Friday, October 3, 2014

Abundant Life and Suffering Too?

How do those 2 things come together? Many Christians chose life because what they were dealing with was much worse then what Jesus was offering them. Course, many believers chose life having no idea what they were doing until they did it. Yet, who made the decision to choose life and when finding out what that consisted of, decided to go back where they had nothing?

Choosing life as opposed to death consists of having a completely different life style (Deuteronomy 30:15-20 AMP). Yes, there are rules to live by on a regular basis but death has its own boundaries as well (Romans 8:8 AMP). Is it changing the life style that is scary to those that haven't made a decision yet? I find that interesting. Let's uncover the scariness to reveal why that emotion even comes about and in so doing we will also answer the entitled question: Abundant Life and Suffering Too?

Oddly enough, this topic came to me while I was whimpering about my hair. My hair journey consisted of both: abundance and suffering. Why? Because I didn't recognize the voice that was giving me wisdom. All I knew, at the time, was my hair keeps reverting in the humid weather. I need something to stop it from doing that. The products for me to achieve that goal, at first were weak and smelled like burning tires laced with cat urine. It took almost 6 months for me to stop using those products....well, along with people asking what's that smell when I would enter the room and remain for more then 10 minutes. Eventually, I found the products that did keep my hair from reverting. But then, there came a new elixir. It not only keeps the hair from reverting it also offer the hair to remain bone straight. Now, the word bone in front of straight absolutely has no purpose other then to emphasis to the consumer who wants straight and silky hair.

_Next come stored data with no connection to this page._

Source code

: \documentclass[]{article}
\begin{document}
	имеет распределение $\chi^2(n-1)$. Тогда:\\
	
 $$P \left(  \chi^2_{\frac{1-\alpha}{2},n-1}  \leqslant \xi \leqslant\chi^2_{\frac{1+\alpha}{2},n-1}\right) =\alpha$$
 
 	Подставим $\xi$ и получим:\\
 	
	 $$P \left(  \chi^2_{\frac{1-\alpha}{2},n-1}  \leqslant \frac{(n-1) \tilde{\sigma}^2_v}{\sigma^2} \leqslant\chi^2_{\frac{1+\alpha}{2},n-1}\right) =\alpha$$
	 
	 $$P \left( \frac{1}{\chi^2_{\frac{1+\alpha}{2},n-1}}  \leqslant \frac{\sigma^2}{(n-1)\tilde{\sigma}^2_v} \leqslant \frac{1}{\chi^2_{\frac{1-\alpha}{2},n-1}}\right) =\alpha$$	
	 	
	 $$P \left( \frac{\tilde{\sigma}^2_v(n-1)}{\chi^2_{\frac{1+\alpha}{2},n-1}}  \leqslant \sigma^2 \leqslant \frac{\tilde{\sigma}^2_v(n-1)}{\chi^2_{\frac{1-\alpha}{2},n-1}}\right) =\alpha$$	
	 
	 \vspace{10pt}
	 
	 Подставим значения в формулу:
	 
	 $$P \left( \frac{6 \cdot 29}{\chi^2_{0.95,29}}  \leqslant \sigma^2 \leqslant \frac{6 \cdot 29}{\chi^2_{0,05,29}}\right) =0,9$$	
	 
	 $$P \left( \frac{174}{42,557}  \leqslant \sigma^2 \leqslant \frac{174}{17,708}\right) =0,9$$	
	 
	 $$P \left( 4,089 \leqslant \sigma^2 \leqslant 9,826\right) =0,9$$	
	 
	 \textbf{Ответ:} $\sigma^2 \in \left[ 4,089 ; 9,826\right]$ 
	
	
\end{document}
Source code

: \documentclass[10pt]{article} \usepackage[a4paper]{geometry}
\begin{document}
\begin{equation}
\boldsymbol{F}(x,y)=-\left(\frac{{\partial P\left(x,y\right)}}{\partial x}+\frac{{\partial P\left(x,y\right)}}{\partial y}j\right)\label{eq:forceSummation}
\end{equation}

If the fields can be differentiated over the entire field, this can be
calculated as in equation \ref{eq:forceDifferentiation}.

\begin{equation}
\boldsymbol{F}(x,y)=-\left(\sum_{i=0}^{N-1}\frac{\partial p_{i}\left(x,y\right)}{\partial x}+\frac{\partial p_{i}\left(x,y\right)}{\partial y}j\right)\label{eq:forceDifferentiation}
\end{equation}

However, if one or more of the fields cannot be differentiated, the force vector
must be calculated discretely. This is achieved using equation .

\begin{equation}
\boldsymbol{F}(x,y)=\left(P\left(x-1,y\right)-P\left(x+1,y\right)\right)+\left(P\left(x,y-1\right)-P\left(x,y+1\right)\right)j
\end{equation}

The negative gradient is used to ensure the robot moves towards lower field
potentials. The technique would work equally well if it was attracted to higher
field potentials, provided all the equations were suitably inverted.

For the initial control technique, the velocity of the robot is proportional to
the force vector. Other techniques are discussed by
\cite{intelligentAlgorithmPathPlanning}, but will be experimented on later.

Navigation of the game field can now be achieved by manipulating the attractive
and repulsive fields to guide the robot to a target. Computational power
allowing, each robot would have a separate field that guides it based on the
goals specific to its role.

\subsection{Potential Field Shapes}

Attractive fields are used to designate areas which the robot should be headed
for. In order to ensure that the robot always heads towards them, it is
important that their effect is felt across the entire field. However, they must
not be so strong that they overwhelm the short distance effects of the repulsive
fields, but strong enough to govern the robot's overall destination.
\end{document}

Of course, I gravitated that way as if I was lifted from my feet and placed right in front of the product. I couldn't wait to try it. The results were amazing. My hair was glorious. It grew so long and was easy to manage. I could wear all of the different hairstyles with ease and envied by so many. Going to the hair salons, all of the operators asked to be the ones to do my hair. Many of them were scissor happy but it really didn't matter, it took a few short months for my hair to grow and be back where I was even before I met those scissor happy fiends. Seriously, I was in my own little world, skipping along this path with a knowing that I didn't need to use so much product and to lighten up on the heating tools.

"But its so nice and pretty", spoke louder then common sense. Over 2 decades of changing perms, stylists, heating tools with no rest in between took its toll. I was at work and one of my co-workers started brushing off my back. When I turned to ask, she said, "you must be shedding. It isn't much." Shedding? Animals shed. But every time I came to work, she or someone else would do the same thing. I then started to check myself closely by grabbing the ends of my hair and pulling downward. I opened my hand and there was a handful of hair. This is shedding? I kept grabbing the ends and pulling until there was nothing else in my hand. I looked in the mirror a little horrified. I calmed myself by saying over and over again that it was fine. It must have been dead split ends. A few more years passed. I looked in the mirror and saw the faint glimpse of my scalp looking back at me. I don't think fear is an adequate description of what I was feeling when I saw that which should have been hidden by thick, glorious, silky, and bone straight hair. I recall a slight whimper that sounded like, "oh no!"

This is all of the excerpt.